The Non-Biological Complex Drugs Working Group at Dutch Top Institute Pharma, a public–private partnership in The Netherlands, is a network of scientific and clinical experts from academia, industry, regulatory bodies, and knowledge institutes to discuss specific aspects of the development and evaluation of NBCDs and give its expert opinion. This paper briefly summarizes the key discussion points of a closed workshop at the FIP (International Pharmaceutical Federation) Centennial Congress in 2012, organized by the FIP Board of Pharmaceutical Sciences, in order to assist the understanding of the regulatory challenges associated with NBCD follow-on products such as the definition of science-based policies for interchange and substitution. The closed workshop on invitation only was followed by an open discussion symposium the following day at the FIP Centennial Congress about the proposed terminology and a planned paper on points to consider for regulation [3, 4].
NBCD are defined as a medicinal product of non-biological origin with an active substance that is not a homo-molecular structure, but consists of different closely related and mostly nanoparticulate structures. Accordingly, there is not a single substance that can be isolated, quantitated and fully characterized or described by state-of-the-art physicochemical analytical means [4]. Changes in the composition and morphology of an NBCD can substantially influence the quality, biological properties and therapeutic profile of the medicinal product and result from minute variations in the manufacturing process [1, 2, 5]. However, not all structural changes and mechanisms that affect the therapeutic profile are fully understood. Notably, the complexity of NBCD prevents establishing full proof of pharmaceutical equivalence by state-of-the-art analytical means, which comprises one of the two pillars in the evaluation of a generic medicinal product, see Figure 1.
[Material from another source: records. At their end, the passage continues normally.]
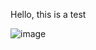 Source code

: Hello, this is a test

![image](https://user-images.githubusercontent.com/32302869/43494969-2b925138-953e-11e8-9e5b-6385898ae86f.png)
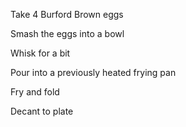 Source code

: 
Take 4 Burford Brown eggs

Smash the eggs into a bowl

Whisk for a bit

Pour into a previously heated frying pan

Fry and fold

Decant to plate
In contrast to the mainly direct and systemic drug-target interaction of small molecules with defined receptors in a concentration-dependent manner, most NBCDs comprise nanoparticles from which the active ingredient has to be released or formed and then transported to certain biological compartments where the intended activity should be performed. Even a slightly different release or formation rate of the active ingredient, e.g. due to differences in higher order structure of the precursor molecules, can negatively affect the safety and efficacy profile of an NBCD or its follow-on product. For example, in products for intravenous iron therapy such as iron carbohydrate nanoparticles, the highly reactive iron is bound in a polynuclear core, which in turn is stabilized by a carbohydrate shell. After intravenous administration, this complex is first phagocytized by monocytes where the iron is released and transiently stored before it is bound to transferrin and transported to the target tissue where it exerts its action, e.g. incorporation into newly synthesized erythrocytes in the bone marrow; or is stored in an accessible compartment for later physiological use [6, 7]. Hence, the biological activity of an NBCD is not necessarily correlated to its serum pharmacokinetics (central compartment), the generics pathway’s second pillar to show bioequivalence.
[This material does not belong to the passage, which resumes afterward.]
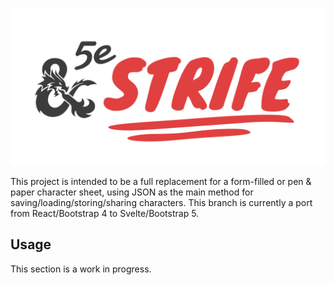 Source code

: ![D&D 5e - Strife Heading Image](.github/preview.png)

This project is intended to be a full replacement for a form-filled or pen & paper character sheet, using JSON as the main method for saving/loading/storing/sharing characters. This branch is currently a port from React/Bootstrap 4 to Svelte/Bootstrap 5.

## Usage

This section is a work in progress.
In the case of glatiramoids, products that comprise a complex mixture of polypeptides for the treatment of relapsing-remitting multiple sclerosis, even no pharmacokinetic profile and no validated biomarker for efficacy are available. However, although the originator, Copaxone®, and a follow-on product are similar in many physiochemical properties, e.g. size distribution, molar ratio of amino acids; sensitive chemical and biological analyses demonstrated differences between those products, e.g. gene expression patterns of glatiramoid-primed murine splenocytes [8].
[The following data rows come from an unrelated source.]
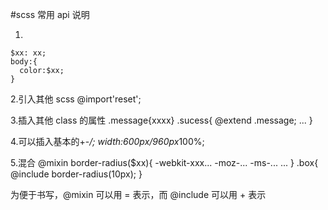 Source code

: #scss 常用 api 说明

1.


    $xx: xx;
    body:{
      color:$xx;
    }

2.引入其他 scss
@import'reset';
  
 3.插入其他 class 的属性
.message{xxxx}
.sucess{
@extend .message;
...
}  
  
 4.可以插入基本的+-*/;
width:600px/960px*100%;
  
 5.混合
@mixin border-radius($xx){
-webkit-xxx...
-moz-...
-ms-...
...
}
.box{
@include border-radius(10px);
}

为便于书写，@mixin 可以用 = 表示，而 @include 可以用 + 表示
In contrast to follow-on compounds of biologicals that are evaluated according to distinct biosimilar guidelines (originally established in the EU), some NBCD follow-on products are classified as generics although the two prerequisites for the generics approach cannot be fulfilled. As outlined above, the inability to fully characterize an NBCD prevents proof of pharmaceutical equivalence or clinically meaningful differences between a follow-on NBCD and its reference product. Moreover, bioequivalence assessment in healthy volunteers does not necessarily reflect the biological fate of and therapeutic response to an NBCD as outlined by the example of the iron sucrose complex below. Notably, this lack in proof of therapeutic equivalence and potential differences in tolerability or safety of NBCD follow-on products can easily become a concern since these products are often used as chronic treatment and in patients with already poor health states, e.g. iron carbohydrate products for haemodialysis patients, liposomal formulations of cytotoxic agents for cancer patients and glatiramoids for multiple sclerosis patients [1, 9, 10]. In such patients, even slight but clinically meaningful differences between the products may interfere with clinical success and thus the feasibility for interchange with the innovator’s product.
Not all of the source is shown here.